● **Problem**: The word "needed" occurs in some of the lines below; copy each of those lines.

● **Records provided**:
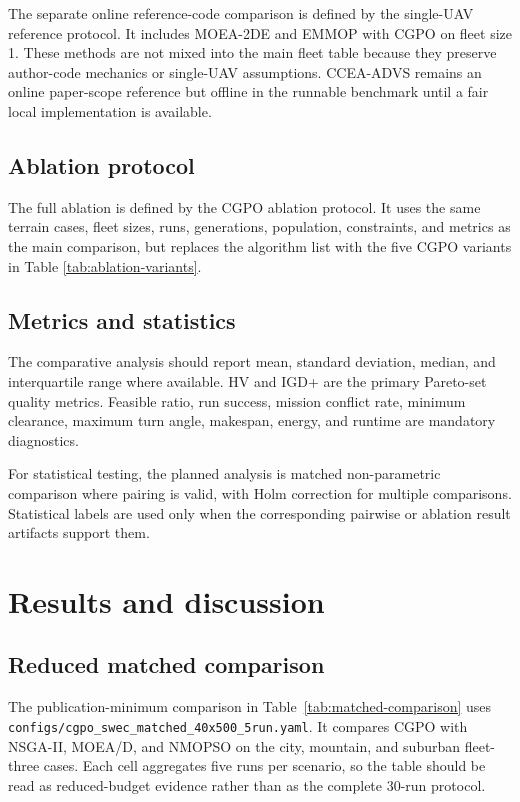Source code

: \documentclass[a4paper,fleqn]{cas-dc}
\begin{document}
The separate online reference-code comparison is defined by the single-UAV reference protocol. It includes MOEA-2DE and EMMOP with CGPO on fleet size 1. These methods are not mixed into the main fleet table because they preserve author-code mechanics or single-UAV assumptions. CCEA-ADVS remains an online paper-scope reference but offline in the runnable benchmark until a fair local implementation is available.

\subsection{Ablation protocol}

The full ablation is defined by the CGPO ablation protocol. It uses the same terrain cases, fleet sizes, runs, generations, population, constraints, and metrics as the main comparison, but replaces the algorithm list with the five CGPO variants in Table \ref{tab:ablation-variants}.

\subsection{Metrics and statistics}

The comparative analysis should report mean, standard deviation, median, and interquartile range where available. HV and IGD+ are the primary Pareto-set quality metrics. Feasible ratio, run success, mission conflict rate, minimum clearance, maximum turn angle, makespan, energy, and runtime are mandatory diagnostics.

For statistical testing, the planned analysis is matched non-parametric comparison where pairing is valid, with Holm correction for multiple comparisons. Statistical labels are used only when the corresponding pairwise or ablation result artifacts support them.

\section{Results and discussion}
\label{sec:results}

\subsection{Reduced matched comparison}

The publication-minimum comparison in Table~\ref{tab:matched-comparison} uses \texttt{configs/cgpo\_swec\_matched\_40x500\_5run.yaml}. It compares CGPO with NSGA-II, MOEA/D, and NMOPSO on the city, mountain, and suburban fleet-three cases. Each cell aggregates five runs per scenario, so the table should be read as reduced-budget evidence rather than as the complete 30-run protocol.
\end{document}
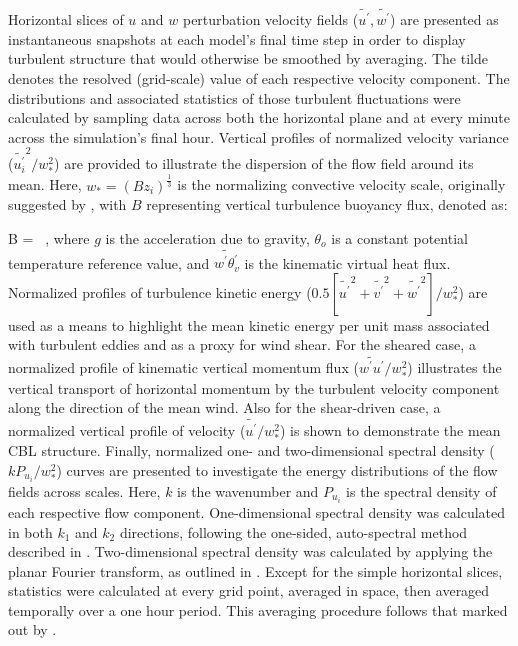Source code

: Horizontal slices of $u$ and $w$ perturbation velocity fields ($\widetilde{u^{\prime}}, \widetilde{w^{\prime}}$) are presented as instantaneous snapshots at each model's final time step in order to display turbulent structure that would otherwise be smoothed by averaging. The tilde denotes the resolved (grid-scale) value of each respective velocity component. The distributions and associated statistics of those turbulent fluctuations were calculated by sampling data across both the horizontal plane and at every minute across the simulation's final hour. Vertical profiles of normalized velocity variance ($ \widetilde{u_i^{\prime}}^2  / w_*^2$) are provided to illustrate the dispersion of the flow field around its mean. Here, $w_*= (Bz_i)^{\frac{1}{3}}$ is the normalizing convective velocity scale, originally suggested by  \citet{Deardorff1970}, with $B$ representing vertical turbulence buoyancy flux, denoted as:

\be
B =   \mbox{ ,}
\ee
\noindent
where $g$ is the acceleration due to gravity, $\theta_o$ is a constant potential temperature reference value, and $\widetilde{w^{\prime}\theta_v^{\prime}}$ is the kinematic virtual heat flux. Normalized profiles of turbulence kinetic energy ($0.5[\widetilde{u^{\prime}}^2 + \widetilde{v^{\prime}}^2 + \widetilde{w^{\prime}}^2] / w_*^2$) are used as a means to highlight the mean kinetic energy per unit mass associated with turbulent eddies and as a proxy for wind shear. For the sheared case, a normalized profile of kinematic vertical momentum flux ($ \widetilde{w^{\prime}u^{\prime}} / w_*^2$) illustrates the vertical transport of horizontal momentum by the turbulent velocity component along the direction of the mean wind. Also for the shear-driven case, a normalized vertical profile of velocity ($\widetilde{u^{\prime}} / w_*^2$) is shown to demonstrate the mean CBL structure. Finally, normalized one- and two-dimensional spectral density ($kP_{u_i} / w_*^2$) curves are presented to investigate the energy distributions of the flow fields across scales. Here, $k$ is the wavenumber and $P_{u_i}$ is the spectral density of each respective flow component. One-dimensional spectral density was calculated in both $k_1$ and $k_2$ directions, following the one-sided, auto-spectral method described in  \citet{KaiserFeddy}. Two-dimensional spectral density was calculated by applying the planar Fourier transform, as outlined in  \citet{KellyWyngaard2006}. Except for the simple horizontal slices, statistics were calculated at every grid point, averaged in space, then averaged temporally over a one hour period. This averaging procedure follows that marked out by  \citet{KaiserFeddy}.

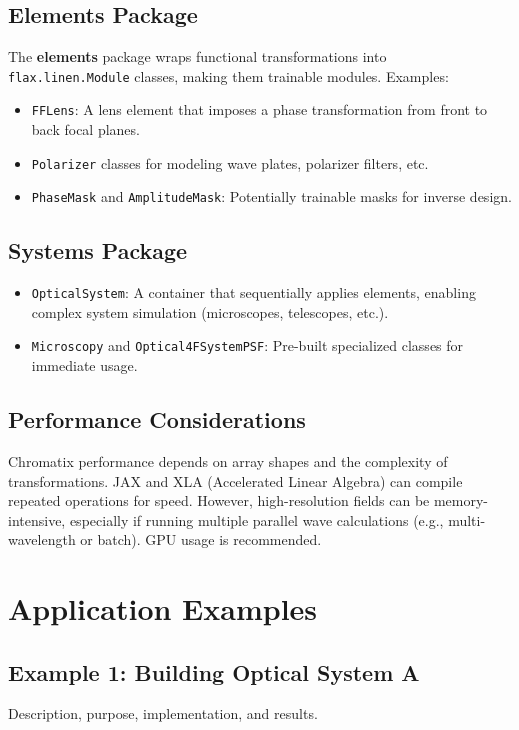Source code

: \documentclass[a4paper,12pt]{report}
\begin{document}
\section{Elements Package}
The \textbf{elements} package wraps functional transformations into \texttt{flax.linen.Module} classes, making them trainable modules. Examples:
\begin{itemize}
    \item \texttt{FFLens}: A lens element that imposes a phase transformation from front to back focal planes.
    \item \texttt{Polarizer} classes for modeling wave plates, polarizer filters, etc.
    \item \texttt{PhaseMask} and \texttt{AmplitudeMask}: Potentially trainable masks for inverse design.
\end{itemize}

\section{Systems Package}
\begin{itemize}
    \item \texttt{OpticalSystem}: A container that sequentially applies elements, enabling complex system simulation (microscopes, telescopes, etc.).
    \item \texttt{Microscopy} and \texttt{Optical4FSystemPSF}: Pre-built specialized classes for immediate usage.
\end{itemize}

\section{Performance Considerations}
Chromatix performance depends on array shapes and the complexity of transformations. JAX and XLA (Accelerated Linear Algebra) can compile repeated operations for speed. However, high-resolution fields can be memory-intensive, especially if running multiple parallel wave calculations (e.g., multi-wavelength or batch). GPU usage is recommended.

\chapter{Application Examples}
\section{Example 1: Building Optical System A}
Description, purpose, implementation, and results.
\end{document}
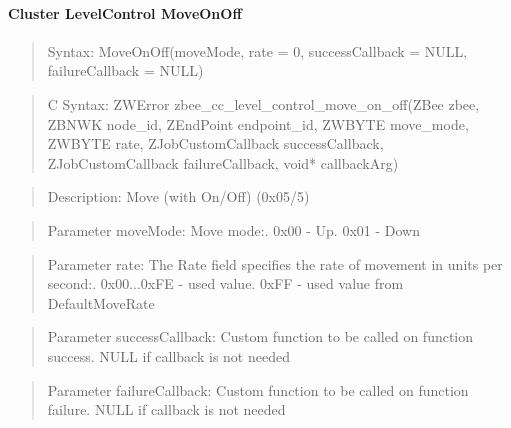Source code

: \paragraph{Cluster LevelControl MoveOnOff}
\begin{quote}Syntax: MoveOnOff(moveMode, rate = 0, successCallback = NULL, failureCallback = NULL)\end{quote}
\begin{quote}C Syntax: ZWError zbee\_cc\_level\_control\_move\_on\_off(ZBee zbee, ZBNWK node\_id, ZEndPoint endpoint\_id, ZWBYTE move\_mode, ZWBYTE rate, ZJobCustomCallback successCallback, ZJobCustomCallback failureCallback, void* callbackArg)\end{quote}
\begin{quote}Description: Move (with On/Off) (0x05/5)\end{quote}
\begin{quote}Parameter moveMode: Move mode:. 0x00 - Up. 0x01 - Down\end{quote}
\begin{quote}Parameter rate: The Rate field specifies the rate of movement in units per second:. 0x00...0xFE - used value. 0xFF        - used value from DefaultMoveRate\end{quote}
\begin{quote}Parameter successCallback: Custom function to be called on function success. NULL if callback is not needed\end{quote}
\begin{quote}Parameter failureCallback: Custom function to be called on function failure. NULL if callback is not needed\end{quote}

● **Response area**:
\begin{quote}Parameter successCallback: Custom function to be called on function success. NULL if callback is not needed\end{quote}
\begin{quote}Parameter failureCallback: Custom function to be called on function failure. NULL if callback is not needed\end{quote}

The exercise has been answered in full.